§ **Records to use**
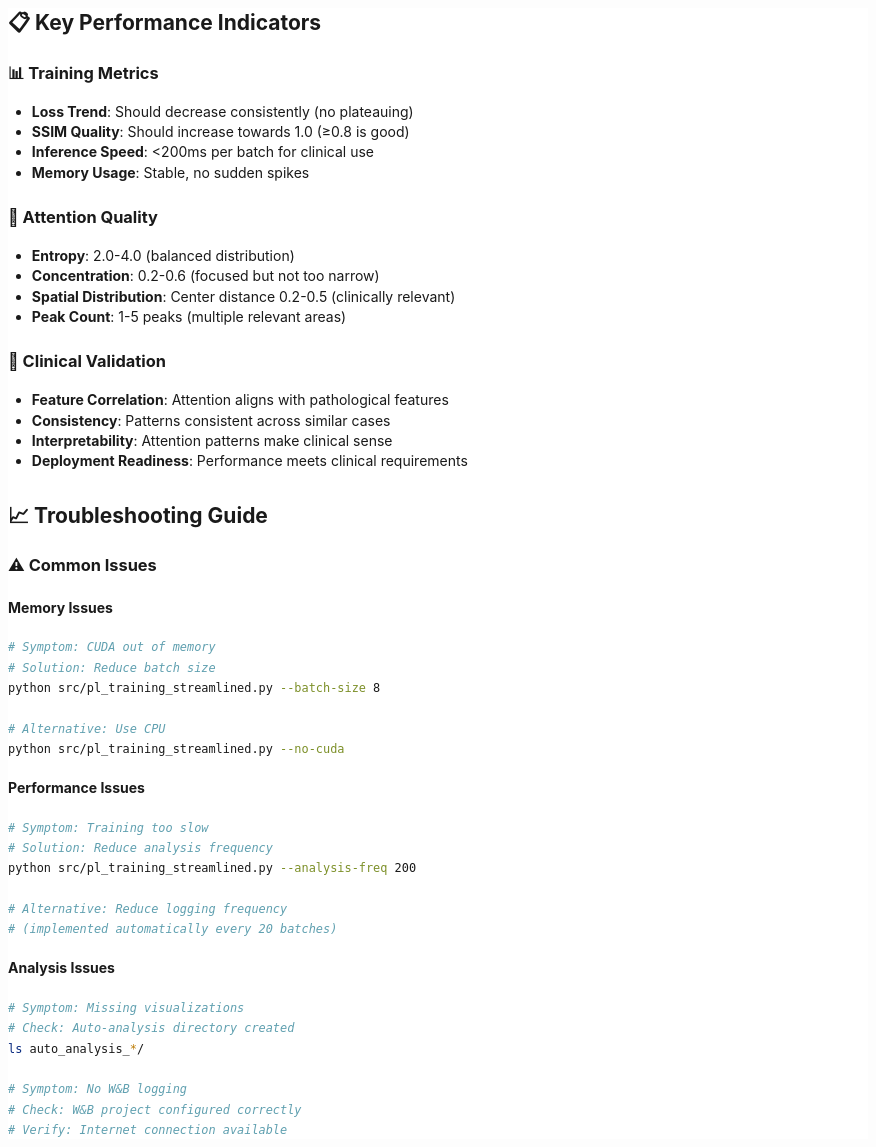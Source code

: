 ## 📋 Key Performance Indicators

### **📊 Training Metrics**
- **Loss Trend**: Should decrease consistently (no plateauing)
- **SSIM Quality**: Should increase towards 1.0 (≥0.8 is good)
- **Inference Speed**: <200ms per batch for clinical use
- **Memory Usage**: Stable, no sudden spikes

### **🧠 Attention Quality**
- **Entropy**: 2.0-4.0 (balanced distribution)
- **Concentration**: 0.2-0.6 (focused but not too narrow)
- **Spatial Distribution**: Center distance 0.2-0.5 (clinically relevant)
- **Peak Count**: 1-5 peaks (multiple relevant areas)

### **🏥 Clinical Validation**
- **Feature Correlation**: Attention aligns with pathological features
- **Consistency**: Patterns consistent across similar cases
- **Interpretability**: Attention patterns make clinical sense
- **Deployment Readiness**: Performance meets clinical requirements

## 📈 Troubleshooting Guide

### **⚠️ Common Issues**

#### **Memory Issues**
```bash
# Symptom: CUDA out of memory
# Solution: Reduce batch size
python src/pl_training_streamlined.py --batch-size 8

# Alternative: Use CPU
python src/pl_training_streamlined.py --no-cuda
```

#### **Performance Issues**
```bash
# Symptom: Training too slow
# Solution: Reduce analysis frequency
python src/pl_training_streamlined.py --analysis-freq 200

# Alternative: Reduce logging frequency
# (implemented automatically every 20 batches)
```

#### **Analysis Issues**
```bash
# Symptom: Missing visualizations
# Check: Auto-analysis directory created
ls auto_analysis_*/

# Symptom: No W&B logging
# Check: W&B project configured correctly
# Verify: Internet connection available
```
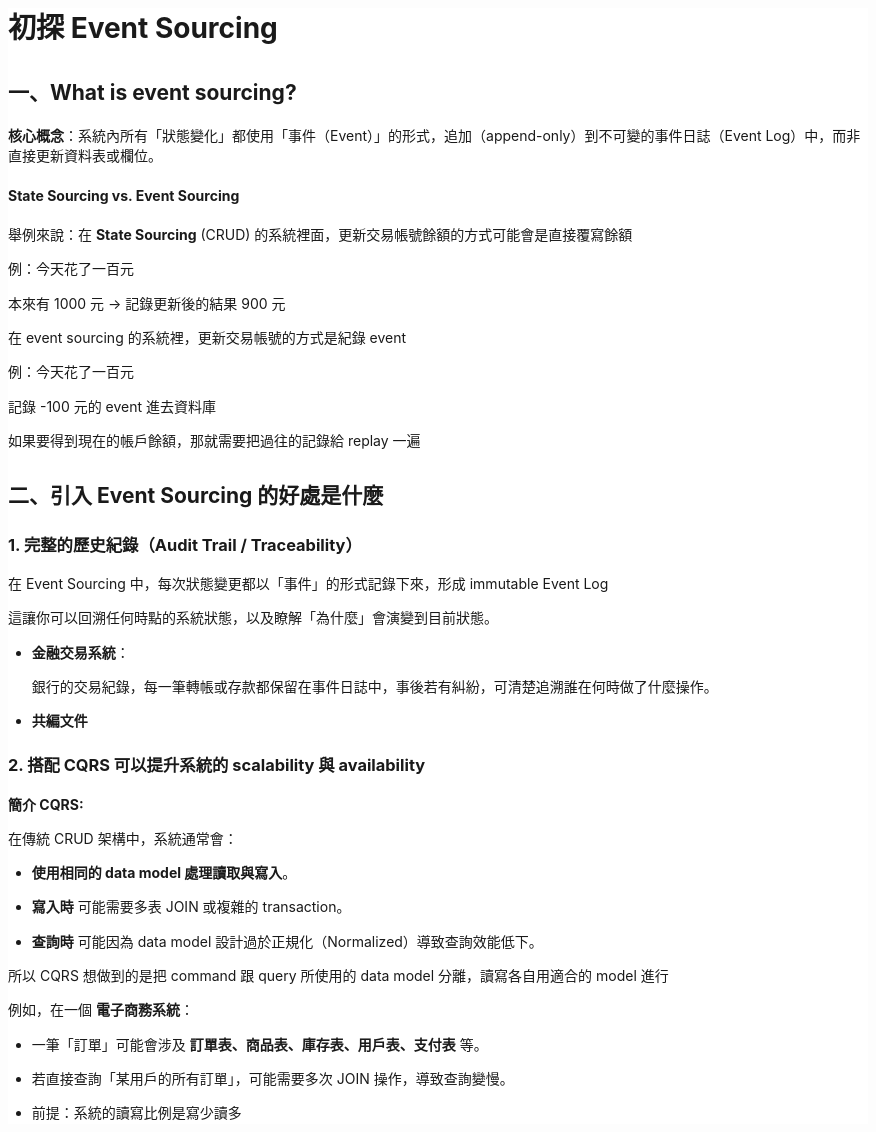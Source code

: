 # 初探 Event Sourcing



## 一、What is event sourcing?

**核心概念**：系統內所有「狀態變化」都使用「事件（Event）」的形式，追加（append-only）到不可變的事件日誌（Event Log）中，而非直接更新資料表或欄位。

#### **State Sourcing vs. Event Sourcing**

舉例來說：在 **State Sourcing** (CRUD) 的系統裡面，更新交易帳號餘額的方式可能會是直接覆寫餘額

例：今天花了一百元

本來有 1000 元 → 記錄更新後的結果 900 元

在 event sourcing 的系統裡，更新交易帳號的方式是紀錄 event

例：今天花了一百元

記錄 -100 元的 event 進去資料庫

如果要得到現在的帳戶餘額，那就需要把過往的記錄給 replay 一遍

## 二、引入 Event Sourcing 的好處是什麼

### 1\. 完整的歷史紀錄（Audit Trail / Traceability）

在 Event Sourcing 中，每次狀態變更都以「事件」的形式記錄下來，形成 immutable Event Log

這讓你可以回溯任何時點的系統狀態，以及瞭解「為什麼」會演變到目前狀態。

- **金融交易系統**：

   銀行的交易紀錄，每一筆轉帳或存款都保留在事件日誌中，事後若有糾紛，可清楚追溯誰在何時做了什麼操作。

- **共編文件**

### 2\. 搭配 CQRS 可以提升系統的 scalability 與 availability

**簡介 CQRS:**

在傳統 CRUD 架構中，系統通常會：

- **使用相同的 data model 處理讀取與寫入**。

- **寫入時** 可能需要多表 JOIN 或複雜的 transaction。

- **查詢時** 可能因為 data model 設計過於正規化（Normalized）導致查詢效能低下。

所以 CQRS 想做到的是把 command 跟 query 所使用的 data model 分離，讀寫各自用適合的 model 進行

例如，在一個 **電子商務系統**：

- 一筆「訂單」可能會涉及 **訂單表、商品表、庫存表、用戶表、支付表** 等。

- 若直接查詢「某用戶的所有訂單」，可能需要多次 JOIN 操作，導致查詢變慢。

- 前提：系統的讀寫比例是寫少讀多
---
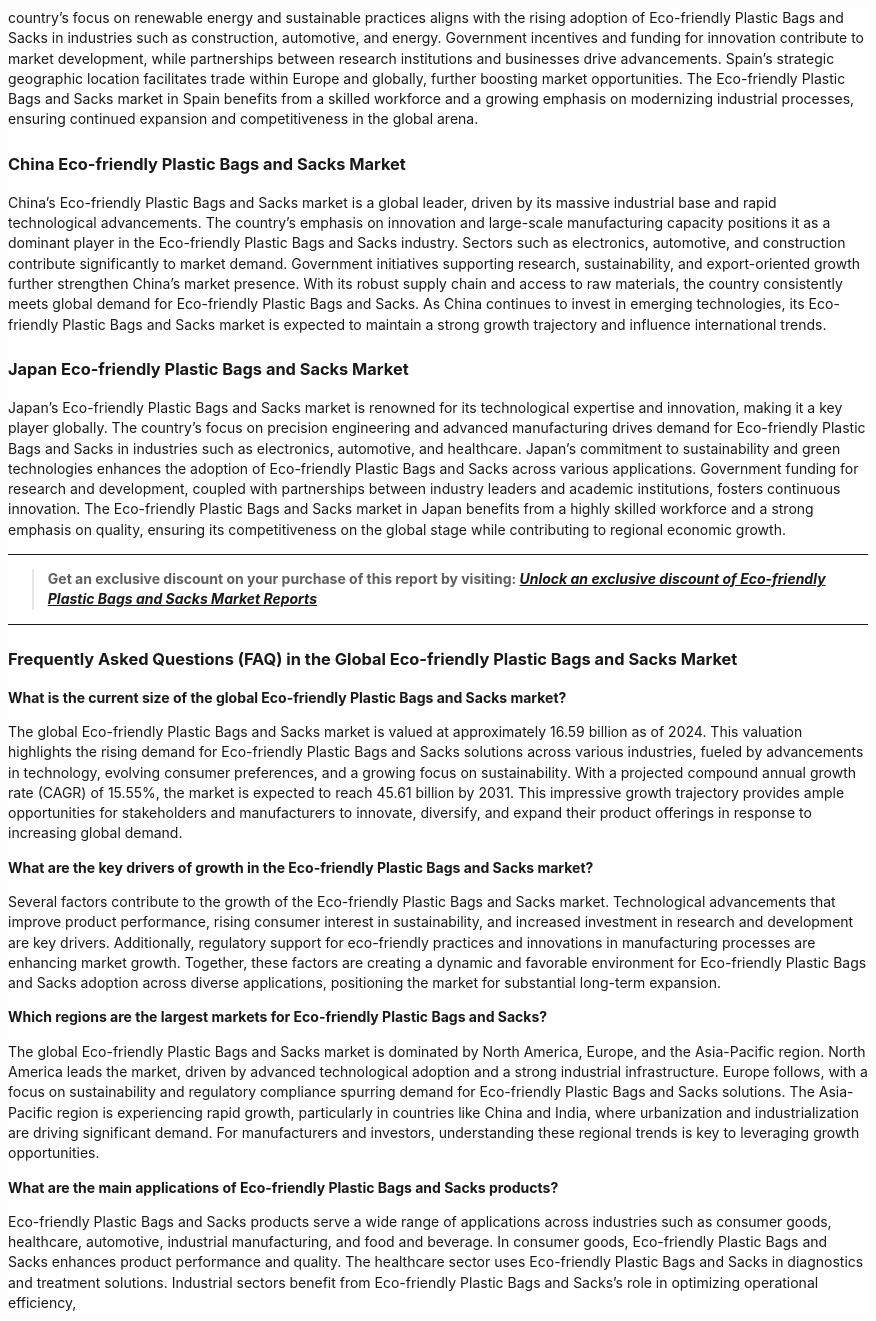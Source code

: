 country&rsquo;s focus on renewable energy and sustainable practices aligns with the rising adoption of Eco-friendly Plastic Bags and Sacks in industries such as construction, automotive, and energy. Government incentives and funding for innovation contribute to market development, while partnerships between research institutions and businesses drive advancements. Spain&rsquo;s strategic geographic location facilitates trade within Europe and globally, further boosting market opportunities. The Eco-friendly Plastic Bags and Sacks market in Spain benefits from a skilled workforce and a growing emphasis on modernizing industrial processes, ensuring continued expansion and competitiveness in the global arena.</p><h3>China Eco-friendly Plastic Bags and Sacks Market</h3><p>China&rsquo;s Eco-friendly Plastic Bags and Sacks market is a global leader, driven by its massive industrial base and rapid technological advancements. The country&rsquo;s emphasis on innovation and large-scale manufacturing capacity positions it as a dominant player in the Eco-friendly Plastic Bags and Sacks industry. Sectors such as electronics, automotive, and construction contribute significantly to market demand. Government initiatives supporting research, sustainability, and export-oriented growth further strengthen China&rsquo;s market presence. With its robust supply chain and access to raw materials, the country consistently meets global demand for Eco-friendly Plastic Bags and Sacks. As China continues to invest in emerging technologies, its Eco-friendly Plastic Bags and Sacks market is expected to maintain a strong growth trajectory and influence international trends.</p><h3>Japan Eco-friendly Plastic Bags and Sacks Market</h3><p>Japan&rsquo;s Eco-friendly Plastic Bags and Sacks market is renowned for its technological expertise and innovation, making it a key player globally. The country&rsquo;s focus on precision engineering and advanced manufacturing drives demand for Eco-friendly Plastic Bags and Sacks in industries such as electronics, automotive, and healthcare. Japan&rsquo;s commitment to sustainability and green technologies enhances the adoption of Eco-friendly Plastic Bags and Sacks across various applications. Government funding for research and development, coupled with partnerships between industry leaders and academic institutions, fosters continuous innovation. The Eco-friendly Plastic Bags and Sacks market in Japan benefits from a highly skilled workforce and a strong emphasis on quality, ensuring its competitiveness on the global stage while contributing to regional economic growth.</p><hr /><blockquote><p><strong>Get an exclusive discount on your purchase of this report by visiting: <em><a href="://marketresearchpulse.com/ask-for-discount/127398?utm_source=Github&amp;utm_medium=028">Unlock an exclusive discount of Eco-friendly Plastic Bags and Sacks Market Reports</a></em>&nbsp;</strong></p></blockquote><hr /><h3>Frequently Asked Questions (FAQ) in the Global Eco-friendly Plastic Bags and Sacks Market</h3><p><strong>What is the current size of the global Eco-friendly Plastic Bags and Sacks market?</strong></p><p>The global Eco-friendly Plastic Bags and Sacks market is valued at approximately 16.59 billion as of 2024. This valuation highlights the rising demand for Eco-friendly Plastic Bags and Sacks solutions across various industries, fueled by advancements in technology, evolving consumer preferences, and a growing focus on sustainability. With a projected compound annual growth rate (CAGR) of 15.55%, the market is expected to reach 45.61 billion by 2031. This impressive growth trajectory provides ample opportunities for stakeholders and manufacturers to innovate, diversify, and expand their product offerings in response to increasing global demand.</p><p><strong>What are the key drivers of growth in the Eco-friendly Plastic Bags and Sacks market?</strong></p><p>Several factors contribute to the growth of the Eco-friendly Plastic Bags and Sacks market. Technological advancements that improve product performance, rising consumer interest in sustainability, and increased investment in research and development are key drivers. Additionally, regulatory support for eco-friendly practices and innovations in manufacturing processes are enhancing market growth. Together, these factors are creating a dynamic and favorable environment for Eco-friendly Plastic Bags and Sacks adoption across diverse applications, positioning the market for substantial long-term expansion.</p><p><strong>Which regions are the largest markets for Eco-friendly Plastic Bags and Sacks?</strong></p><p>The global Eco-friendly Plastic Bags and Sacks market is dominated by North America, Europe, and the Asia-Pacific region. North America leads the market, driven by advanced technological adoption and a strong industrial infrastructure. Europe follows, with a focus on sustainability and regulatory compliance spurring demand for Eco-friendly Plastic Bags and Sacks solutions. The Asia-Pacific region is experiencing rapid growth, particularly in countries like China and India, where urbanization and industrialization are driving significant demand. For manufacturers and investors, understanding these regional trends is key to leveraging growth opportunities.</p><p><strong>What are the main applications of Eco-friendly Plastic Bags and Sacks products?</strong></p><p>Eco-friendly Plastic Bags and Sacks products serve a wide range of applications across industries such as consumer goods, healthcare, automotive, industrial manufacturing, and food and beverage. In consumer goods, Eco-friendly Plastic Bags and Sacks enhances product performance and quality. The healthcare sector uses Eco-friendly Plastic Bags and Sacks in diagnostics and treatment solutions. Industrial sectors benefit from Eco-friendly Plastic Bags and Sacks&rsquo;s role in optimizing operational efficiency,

§ **Exercise**
Above are the records; copy exactly the lines from the one with "- **Deployment Readiness**: Performance" through the one with "- **金融交易系統**：", including both, and nothing more. Leave out pictures.

§ **Reply to the task**
- **Deployment Readiness**: Performance meets clinical requirements

## 📈 Troubleshooting Guide

### **⚠️ Common Issues**

#### **Memory Issues**
```bash
# Symptom: CUDA out of memory
# Solution: Reduce batch size
python src/pl_training_streamlined.py --batch-size 8

# Alternative: Use CPU
python src/pl_training_streamlined.py --no-cuda
```

#### **Performance Issues**
```bash
# Symptom: Training too slow
# Solution: Reduce analysis frequency
python src/pl_training_streamlined.py --analysis-freq 200

# Alternative: Reduce logging frequency
# (implemented automatically every 20 batches)
```

#### **Analysis Issues**
```bash
# Symptom: Missing visualizations
# Check: Auto-analysis directory created
ls auto_analysis_*/

# Symptom: No W&B logging
# Check: W&B project configured correctly
# Verify: Internet connection available
```
Source code

: # 初探 Event Sourcing



## 一、What is event sourcing?

**核心概念**：系統內所有「狀態變化」都使用「事件（Event）」的形式，追加（append-only）到不可變的事件日誌（Event Log）中，而非直接更新資料表或欄位。

#### **State Sourcing vs. Event Sourcing**

舉例來說：在 **State Sourcing** (CRUD) 的系統裡面，更新交易帳號餘額的方式可能會是直接覆寫餘額

例：今天花了一百元

本來有 1000 元 → 記錄更新後的結果 900 元

在 event sourcing 的系統裡，更新交易帳號的方式是紀錄 event

例：今天花了一百元

記錄 -100 元的 event 進去資料庫

如果要得到現在的帳戶餘額，那就需要把過往的記錄給 replay 一遍

## 二、引入 Event Sourcing 的好處是什麼

### 1\. 完整的歷史紀錄（Audit Trail / Traceability）

在 Event Sourcing 中，每次狀態變更都以「事件」的形式記錄下來，形成 immutable Event Log

這讓你可以回溯任何時點的系統狀態，以及瞭解「為什麼」會演變到目前狀態。

- **金融交易系統**：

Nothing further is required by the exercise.